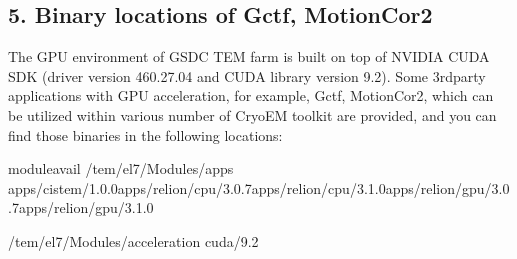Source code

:\documentclass[a4paper,11pt,english]{sphinxmanual}
\begin{document}
\subsection{5. Binary locations of Gctf, MotionCor2}
\label{\detokenize{cryoSPARC:binary-locations-of-gctf-motioncor2}}
\sphinxAtStartPar
The GPU environment of GSDC TEM farm is built on top of NVIDIA CUDA SDK (driver version 460.27.04 and CUDA library version 9.2).
Some 3rd\sphinxhyphen{}party applications with GPU acceleration, for example, Gctf, MotionCor2, which can be utilized within various number of Cryo\sphinxhyphen{}EM toolkit are provided, and
you can find those binaries in the following locations:

\begin{sphinxVerbatim}[commandchars=\\\{\}]

\PYGZdl{}\PYGZgt{}moduleavail
\PYGZhy{}\PYGZhy{}\PYGZhy{}\PYGZhy{}\PYGZhy{}\PYGZhy{}\PYGZhy{}\PYGZhy{}\PYGZhy{}\PYGZhy{}\PYGZhy{}\PYGZhy{}\PYGZhy{}\PYGZhy{}\PYGZhy{}\PYGZhy{}\PYGZhy{}\PYGZhy{}\PYGZhy{}\PYGZhy{}\PYGZhy{}\PYGZhy{}\PYGZhy{}\PYGZhy{}\PYGZhy{}\PYGZhy{}\PYGZhy{}\PYGZhy{}\PYGZhy{}\PYGZhy{}\PYGZhy{}\PYGZhy{}\PYGZhy{}\PYGZhy{}\PYGZhy{}\PYGZhy{}\PYGZhy{}\PYGZhy{}\PYGZhy{}\PYGZhy{}\PYGZhy{}\PYGZhy{}\PYGZhy{}\PYGZhy{}\PYGZhy{}\PYGZhy{}\PYGZhy{}\PYGZhy{}/tem/el7/Modules/apps\PYGZhy{}\PYGZhy{}\PYGZhy{}\PYGZhy{}\PYGZhy{}\PYGZhy{}\PYGZhy{}\PYGZhy{}\PYGZhy{}\PYGZhy{}\PYGZhy{}\PYGZhy{}\PYGZhy{}\PYGZhy{}\PYGZhy{}\PYGZhy{}\PYGZhy{}\PYGZhy{}\PYGZhy{}\PYGZhy{}\PYGZhy{}\PYGZhy{}\PYGZhy{}\PYGZhy{}\PYGZhy{}\PYGZhy{}\PYGZhy{}\PYGZhy{}\PYGZhy{}\PYGZhy{}\PYGZhy{}\PYGZhy{}\PYGZhy{}\PYGZhy{}\PYGZhy{}\PYGZhy{}\PYGZhy{}\PYGZhy{}\PYGZhy{}\PYGZhy{}\PYGZhy{}\PYGZhy{}\PYGZhy{}\PYGZhy{}\PYGZhy{}\PYGZhy{}\PYGZhy{}\PYGZhy{}
apps/cistem/1.0.0apps/relion/cpu/3.0.7apps/relion/cpu/3.1.0apps/relion/gpu/3.0.7apps/relion/gpu/3.1.0

\PYGZhy{}\PYGZhy{}\PYGZhy{}\PYGZhy{}\PYGZhy{}\PYGZhy{}\PYGZhy{}\PYGZhy{}\PYGZhy{}\PYGZhy{}\PYGZhy{}\PYGZhy{}\PYGZhy{}\PYGZhy{}\PYGZhy{}\PYGZhy{}\PYGZhy{}\PYGZhy{}\PYGZhy{}\PYGZhy{}\PYGZhy{}\PYGZhy{}\PYGZhy{}\PYGZhy{}\PYGZhy{}\PYGZhy{}\PYGZhy{}\PYGZhy{}\PYGZhy{}\PYGZhy{}\PYGZhy{}\PYGZhy{}\PYGZhy{}\PYGZhy{}\PYGZhy{}\PYGZhy{}\PYGZhy{}\PYGZhy{}\PYGZhy{}\PYGZhy{}\PYGZhy{}\PYGZhy{}\PYGZhy{}\PYGZhy{}/tem/el7/Modules/acceleration\PYGZhy{}\PYGZhy{}\PYGZhy{}\PYGZhy{}\PYGZhy{}\PYGZhy{}\PYGZhy{}\PYGZhy{}\PYGZhy{}\PYGZhy{}\PYGZhy{}\PYGZhy{}\PYGZhy{}\PYGZhy{}\PYGZhy{}\PYGZhy{}\PYGZhy{}\PYGZhy{}\PYGZhy{}\PYGZhy{}\PYGZhy{}\PYGZhy{}\PYGZhy{}\PYGZhy{}\PYGZhy{}\PYGZhy{}\PYGZhy{}\PYGZhy{}\PYGZhy{}\PYGZhy{}\PYGZhy{}\PYGZhy{}\PYGZhy{}\PYGZhy{}\PYGZhy{}\PYGZhy{}\PYGZhy{}\PYGZhy{}\PYGZhy{}\PYGZhy{}\PYGZhy{}\PYGZhy{}\PYGZhy{}\PYGZhy{}
cuda/9.2


\end{sphinxVerbatim}
\end{document}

____________

PROBLEM STATEMENT:
In your copy of the material, match every word exactly and include no pictures.

WRITTEN ANSWER:
Source code

:\documentclass[a4paper,11pt,english]{sphinxmanual}
\begin{document}
\subsection{5. Binary locations of Gctf, MotionCor2}
\label{\detokenize{cryoSPARC:binary-locations-of-gctf-motioncor2}}
\sphinxAtStartPar
The GPU environment of GSDC TEM farm is built on top of NVIDIA CUDA SDK (driver version 460.27.04 and CUDA library version 9.2).
Some 3rd\sphinxhyphen{}party applications with GPU acceleration, for example, Gctf, MotionCor2, which can be utilized within various number of Cryo\sphinxhyphen{}EM toolkit are provided, and
you can find those binaries in the following locations:

\begin{sphinxVerbatim}[commandchars=\\\{\}]

\PYGZdl{}\PYGZgt{}moduleavail
\PYGZhy{}\PYGZhy{}\PYGZhy{}\PYGZhy{}\PYGZhy{}\PYGZhy{}\PYGZhy{}\PYGZhy{}\PYGZhy{}\PYGZhy{}\PYGZhy{}\PYGZhy{}\PYGZhy{}\PYGZhy{}\PYGZhy{}\PYGZhy{}\PYGZhy{}\PYGZhy{}\PYGZhy{}\PYGZhy{}\PYGZhy{}\PYGZhy{}\PYGZhy{}\PYGZhy{}\PYGZhy{}\PYGZhy{}\PYGZhy{}\PYGZhy{}\PYGZhy{}\PYGZhy{}\PYGZhy{}\PYGZhy{}\PYGZhy{}\PYGZhy{}\PYGZhy{}\PYGZhy{}\PYGZhy{}\PYGZhy{}\PYGZhy{}\PYGZhy{}\PYGZhy{}\PYGZhy{}\PYGZhy{}\PYGZhy{}\PYGZhy{}\PYGZhy{}\PYGZhy{}\PYGZhy{}/tem/el7/Modules/apps\PYGZhy{}\PYGZhy{}\PYGZhy{}\PYGZhy{}\PYGZhy{}\PYGZhy{}\PYGZhy{}\PYGZhy{}\PYGZhy{}\PYGZhy{}\PYGZhy{}\PYGZhy{}\PYGZhy{}\PYGZhy{}\PYGZhy{}\PYGZhy{}\PYGZhy{}\PYGZhy{}\PYGZhy{}\PYGZhy{}\PYGZhy{}\PYGZhy{}\PYGZhy{}\PYGZhy{}\PYGZhy{}\PYGZhy{}\PYGZhy{}\PYGZhy{}\PYGZhy{}\PYGZhy{}\PYGZhy{}\PYGZhy{}\PYGZhy{}\PYGZhy{}\PYGZhy{}\PYGZhy{}\PYGZhy{}\PYGZhy{}\PYGZhy{}\PYGZhy{}\PYGZhy{}\PYGZhy{}\PYGZhy{}\PYGZhy{}\PYGZhy{}\PYGZhy{}\PYGZhy{}\PYGZhy{}
apps/cistem/1.0.0apps/relion/cpu/3.0.7apps/relion/cpu/3.1.0apps/relion/gpu/3.0.7apps/relion/gpu/3.1.0

\PYGZhy{}\PYGZhy{}\PYGZhy{}\PYGZhy{}\PYGZhy{}\PYGZhy{}\PYGZhy{}\PYGZhy{}\PYGZhy{}\PYGZhy{}\PYGZhy{}\PYGZhy{}\PYGZhy{}\PYGZhy{}\PYGZhy{}\PYGZhy{}\PYGZhy{}\PYGZhy{}\PYGZhy{}\PYGZhy{}\PYGZhy{}\PYGZhy{}\PYGZhy{}\PYGZhy{}\PYGZhy{}\PYGZhy{}\PYGZhy{}\PYGZhy{}\PYGZhy{}\PYGZhy{}\PYGZhy{}\PYGZhy{}\PYGZhy{}\PYGZhy{}\PYGZhy{}\PYGZhy{}\PYGZhy{}\PYGZhy{}\PYGZhy{}\PYGZhy{}\PYGZhy{}\PYGZhy{}\PYGZhy{}\PYGZhy{}/tem/el7/Modules/acceleration\PYGZhy{}\PYGZhy{}\PYGZhy{}\PYGZhy{}\PYGZhy{}\PYGZhy{}\PYGZhy{}\PYGZhy{}\PYGZhy{}\PYGZhy{}\PYGZhy{}\PYGZhy{}\PYGZhy{}\PYGZhy{}\PYGZhy{}\PYGZhy{}\PYGZhy{}\PYGZhy{}\PYGZhy{}\PYGZhy{}\PYGZhy{}\PYGZhy{}\PYGZhy{}\PYGZhy{}\PYGZhy{}\PYGZhy{}\PYGZhy{}\PYGZhy{}\PYGZhy{}\PYGZhy{}\PYGZhy{}\PYGZhy{}\PYGZhy{}\PYGZhy{}\PYGZhy{}\PYGZhy{}\PYGZhy{}\PYGZhy{}\PYGZhy{}\PYGZhy{}\PYGZhy{}\PYGZhy{}\PYGZhy{}\PYGZhy{}
cuda/9.2


\end{sphinxVerbatim}
\end{document}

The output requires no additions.